[Start of section]
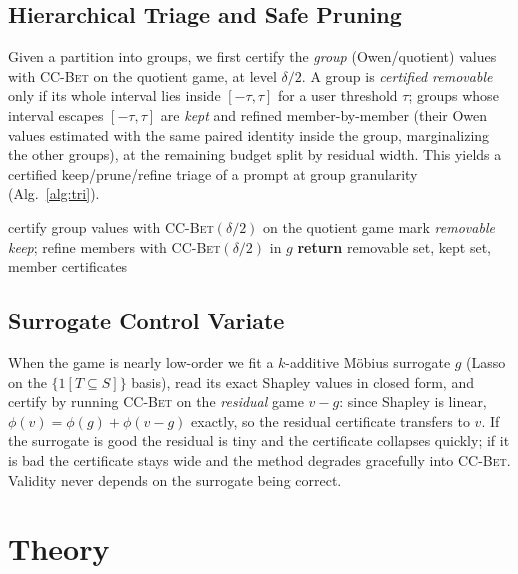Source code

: \documentclass[10pt,twocolumn,letterpaper]{article}
\theoremstyle{plain}
\theoremstyle{definition}
\newcommand{\shap}{\phi}
\begin{document}
\subsection{Hierarchical Triage and Safe Pruning}

Given a partition into groups, we first certify the \emph{group} (Owen/quotient)
values with \textsc{CC-Bet} on the quotient game, at level $\delta/2$. A group is
\emph{certified removable} only if its whole interval lies inside $[-\tau,\tau]$
for a user threshold $\tau$; groups whose interval escapes $[-\tau,\tau]$ are
\emph{kept} and refined member-by-member (their Owen values estimated with the
same paired identity inside the group, marginalizing the other groups), at the
remaining budget split by residual width. This yields a certified
keep/prune/refine triage of a prompt at group granularity (Alg.~\ref{alg:tri}).

\begin{algorithm}[t]
\caption{Certified safe-pruning triage (\textsc{Owen-Elim})}
\label{alg:tri}
\begin{algorithmic}[1]
\State certify group values with \textsc{CC-Bet}$(\delta/2)$ on the quotient game
  \If{$[\ell_g,u_g]\subseteq[-\tau,\tau]$} mark \emph{removable}
  \Else{} \emph{keep}; refine members with \textsc{CC-Bet}$(\delta/2)$ in $g$
  \EndIf
\EndFor
\State \textbf{return} removable set, kept set, member certificates
\end{algorithmic}
\end{algorithm}

\subsection{Surrogate Control Variate}

When the game is nearly low-order we fit a $k$-additive M\"obius surrogate $g$
(Lasso on the $\{1[T\subseteq S]\}$ basis), read its exact Shapley values in
closed form, and certify by running \textsc{CC-Bet} on the \emph{residual} game
$v-g$: since Shapley is linear, $\shap(v)=\shap(g)+\shap(v-g)$ exactly, so the
residual certificate transfers to $v$. If the surrogate is good the residual is
tiny and the certificate collapses quickly; if it is bad the certificate stays
wide and the method degrades gracefully into \textsc{CC-Bet}. Validity never
depends on the surrogate being correct.

\section{Theory}
\label{sec:theory}
\end{document}
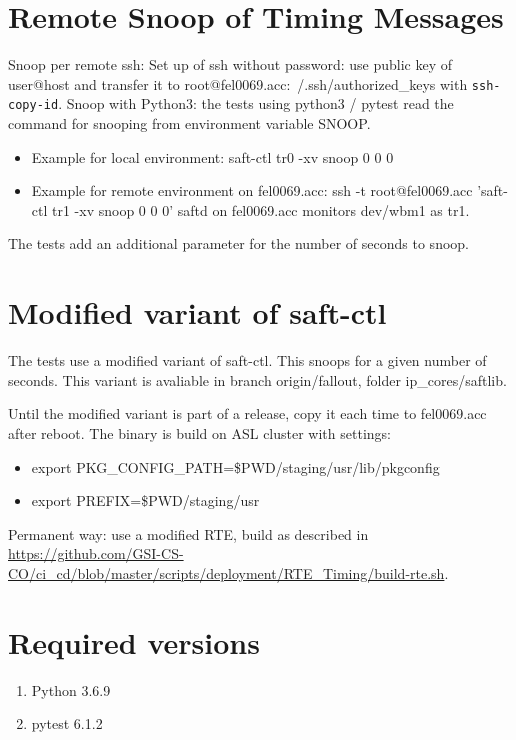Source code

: \documentclass[12pt,a4paper]{report}
\begin{document}
\section{Remote Snoop of Timing Messages}
Snoop per remote ssh: Set up of ssh without password: use public key of user@host and transfer it to root@fel0069.acc:~/.ssh/authorized\_keys with \texttt{ssh-copy-id}.
Snoop with Python3: the tests using python3 / pytest read the command for snooping from environment variable SNOOP.
\begin{itemize}
\item Example for local environment: saft-ctl tr0 -xv snoop 0 0 0
\item Example for remote environment on fel0069.acc: ssh -t root@fel0069.acc 'saft-ctl tr1 -xv snoop 0 0 0' \linebreak
saftd on fel0069.acc monitors dev/wbm1 as tr1.
\end{itemize}
The tests add an additional parameter for the number of seconds to snoop.

\section{Modified variant of saft-ctl}
The tests use a modified variant of saft-ctl. This snoops for a given number of seconds. This variant is avaliable in branch origin/fallout, folder ip\_cores/saftlib.

Until the modified variant is part of a release, copy it each time to fel0069.acc after reboot. The binary is build on ASL cluster with settings:
\begin{itemize}
\item export PKG\_CONFIG\_PATH=\$PWD/staging/usr/lib/pkgconfig
\item export PREFIX=\$PWD/staging/usr
\end{itemize}

Permanent way: use a modified RTE, build as described in
\url{https://github.com/GSI-CS-CO/ci\_cd/blob/master/scripts/deployment/RTE\_Timing/build-rte.sh}.

\section{Required versions}
\begin{enumerate}
\item Python 3.6.9
\item pytest 6.1.2
\end{enumerate}
\end{document}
[End of section]
#### WHAT IS REQUIRED
What is needed is an exact copy of every entry, with the pictures removed.

#### EXERCISE RESULT
Source code

: \documentclass[10pt,twocolumn,letterpaper]{article}
\theoremstyle{plain}
\theoremstyle{definition}
\newcommand{\shap}{\phi}
\begin{document}
\subsection{Hierarchical Triage and Safe Pruning}

Given a partition into groups, we first certify the \emph{group} (Owen/quotient)
values with \textsc{CC-Bet} on the quotient game, at level $\delta/2$. A group is
\emph{certified removable} only if its whole interval lies inside $[-\tau,\tau]$
for a user threshold $\tau$; groups whose interval escapes $[-\tau,\tau]$ are
\emph{kept} and refined member-by-member (their Owen values estimated with the
same paired identity inside the group, marginalizing the other groups), at the
remaining budget split by residual width. This yields a certified
keep/prune/refine triage of a prompt at group granularity (Alg.~\ref{alg:tri}).

\begin{algorithm}[t]
\caption{Certified safe-pruning triage (\textsc{Owen-Elim})}
\label{alg:tri}
\begin{algorithmic}[1]
\State certify group values with \textsc{CC-Bet}$(\delta/2)$ on the quotient game
  \If{$[\ell_g,u_g]\subseteq[-\tau,\tau]$} mark \emph{removable}
  \Else{} \emph{keep}; refine members with \textsc{CC-Bet}$(\delta/2)$ in $g$
  \EndIf
\EndFor
\State \textbf{return} removable set, kept set, member certificates
\end{algorithmic}
\end{algorithm}

\subsection{Surrogate Control Variate}

When the game is nearly low-order we fit a $k$-additive M\"obius surrogate $g$
(Lasso on the $\{1[T\subseteq S]\}$ basis), read its exact Shapley values in
closed form, and certify by running \textsc{CC-Bet} on the \emph{residual} game
$v-g$: since Shapley is linear, $\shap(v)=\shap(g)+\shap(v-g)$ exactly, so the
residual certificate transfers to $v$. If the surrogate is good the residual is
tiny and the certificate collapses quickly; if it is bad the certificate stays
wide and the method degrades gracefully into \textsc{CC-Bet}. Validity never
depends on the surrogate being correct.

\section{Theory}
\label{sec:theory}
\end{document}
Source code

: \documentclass[12pt,a4paper]{report}
\begin{document}
\section{Remote Snoop of Timing Messages}
Snoop per remote ssh: Set up of ssh without password: use public key of user@host and transfer it to root@fel0069.acc:~/.ssh/authorized\_keys with \texttt{ssh-copy-id}.
Snoop with Python3: the tests using python3 / pytest read the command for snooping from environment variable SNOOP.
\begin{itemize}
\item Example for local environment: saft-ctl tr0 -xv snoop 0 0 0
\item Example for remote environment on fel0069.acc: ssh -t root@fel0069.acc 'saft-ctl tr1 -xv snoop 0 0 0' \linebreak
saftd on fel0069.acc monitors dev/wbm1 as tr1.
\end{itemize}
The tests add an additional parameter for the number of seconds to snoop.

\section{Modified variant of saft-ctl}
The tests use a modified variant of saft-ctl. This snoops for a given number of seconds. This variant is avaliable in branch origin/fallout, folder ip\_cores/saftlib.

Until the modified variant is part of a release, copy it each time to fel0069.acc after reboot. The binary is build on ASL cluster with settings:
\begin{itemize}
\item export PKG\_CONFIG\_PATH=\$PWD/staging/usr/lib/pkgconfig
\item export PREFIX=\$PWD/staging/usr
\end{itemize}

Permanent way: use a modified RTE, build as described in
\url{https://github.com/GSI-CS-CO/ci\_cd/blob/master/scripts/deployment/RTE\_Timing/build-rte.sh}.

\section{Required versions}
\begin{enumerate}
\item Python 3.6.9
\item pytest 6.1.2
\end{enumerate}
\end{document}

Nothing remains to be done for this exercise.